Mobile technology can help SMEs to weather the downturn
Small and medium sized enterprises (SMEs) should consider investing in mobile solutions as part of their strategies for coping with the downturn in the economy.
That's according to Chris Scoble, managing director at independent telecommunications service provider, Nashua Mobile. He says that mobile technologies can help SMEs to save time and money by freeing their employees from their desks and allowing them to use their time productively wherever they are.
"Technologies such as wireless broadband, Wi-Fi hotspots and cellular technologies such as GPRS, 3G and HSDPA are all helping SMEs run their businesses more efficiently. Use of these technologies forms part of a move towards convergence in the SME sector," says Scoble.

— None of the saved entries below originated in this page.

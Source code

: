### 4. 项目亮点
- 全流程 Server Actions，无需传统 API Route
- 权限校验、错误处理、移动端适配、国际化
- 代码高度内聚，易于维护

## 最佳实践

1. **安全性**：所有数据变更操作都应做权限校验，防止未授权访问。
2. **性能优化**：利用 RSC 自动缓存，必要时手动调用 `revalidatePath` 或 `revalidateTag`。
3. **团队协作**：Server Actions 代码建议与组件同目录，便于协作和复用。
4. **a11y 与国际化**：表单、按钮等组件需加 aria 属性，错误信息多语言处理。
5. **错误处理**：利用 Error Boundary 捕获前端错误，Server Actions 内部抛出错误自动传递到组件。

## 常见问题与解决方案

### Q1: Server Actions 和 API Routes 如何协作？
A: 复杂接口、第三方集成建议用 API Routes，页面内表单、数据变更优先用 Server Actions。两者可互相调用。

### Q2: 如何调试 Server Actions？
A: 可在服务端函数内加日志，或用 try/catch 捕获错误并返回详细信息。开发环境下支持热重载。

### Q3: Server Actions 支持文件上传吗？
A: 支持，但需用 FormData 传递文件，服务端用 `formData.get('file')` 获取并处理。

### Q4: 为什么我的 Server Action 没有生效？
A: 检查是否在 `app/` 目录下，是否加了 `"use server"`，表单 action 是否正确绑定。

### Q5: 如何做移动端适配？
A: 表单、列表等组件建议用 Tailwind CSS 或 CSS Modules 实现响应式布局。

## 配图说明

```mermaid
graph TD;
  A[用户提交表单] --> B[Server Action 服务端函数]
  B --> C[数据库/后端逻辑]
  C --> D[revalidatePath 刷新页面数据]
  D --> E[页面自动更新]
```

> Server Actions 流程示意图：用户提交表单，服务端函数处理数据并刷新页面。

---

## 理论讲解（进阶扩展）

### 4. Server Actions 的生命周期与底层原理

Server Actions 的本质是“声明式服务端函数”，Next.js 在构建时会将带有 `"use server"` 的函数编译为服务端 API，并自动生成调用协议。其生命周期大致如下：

South African SMEs are embracing the converged telecommunications environment, agrees Tertia Smit senior analyst at BMI-TechKnowledge (BMI-T). "While ADSL remains the most commonly used Internet access medium in the SME market, the adoption of mobile data cards for Internet connectivity is rapidly increasing," she adds.
Close to 50% of SMEs in metro areas are already making use of mobile data cards. Nearly two thirds of SMEs interviewed by BMI-T research say that they would considering using a mobile operator for fixed line data services whilst 20% are actively requesting quotations for services.
"Mobile technologies allow SMEs to do more work with fewer resources, making it possible for them to be more profitable without compromising on quality or customer service," says Scoble. "For example, a small business that gives its sales rep mobile access to email, calendars, price lists and other business tools essentially provides them with more time to spend with customers. That could spare the company the expense of hiring another salesperson."
Some small businesses could even cut back on office space or even completely do away with the need to run an office with a secretary simply to take phone calls and check emails by giving their workforces smartphones and notebook computers.
"Employees carrying an Internet-connected notebook or smartphone can be more responsive to clients and their colleagues," says Scoble. "A small investment in the right mobile solutions can pay its way through efficiency gains, cost reductions and improved customer service very quickly."
"While the range of choices may seem intimidating, SMEs can turn to independent service providers for practical advice about which handsets, data cards, network technologies and tariff packages are best for their needs," Scoble says.
Mobile and wireless applications that SMEs are adopting range from personal productivity tools such as GPS and remote access to calendars and email, up to specialised vertical industry solutions such as vehicle tracking systems and GPRS-enabled point-of-sale devices. People in the field can use smartphones and notebooks, coupled with Wi-Fi or high-speed cellular data connections to scan a corporate contacts list, place orders, check inventories or look up contact details remotely.
Scoble says that SMEs should seek out mobile solutions that are relatively simple and can be deployed quickly with little need to roll out new infrastructure or invest heavily in staff training. They should look for simple, reliable technology that is easy to use so that they don't need to spend huge amounts of money on support and training.
"Cellular operators and service providers in South Africa are focussing on creating solutions that are robust and easy to deploy for the SME market. SMEs buy a wide selection of services, solutions and products off the shelf and start using them immediately with no need for an internal IT department for support and implementation," Scoble says.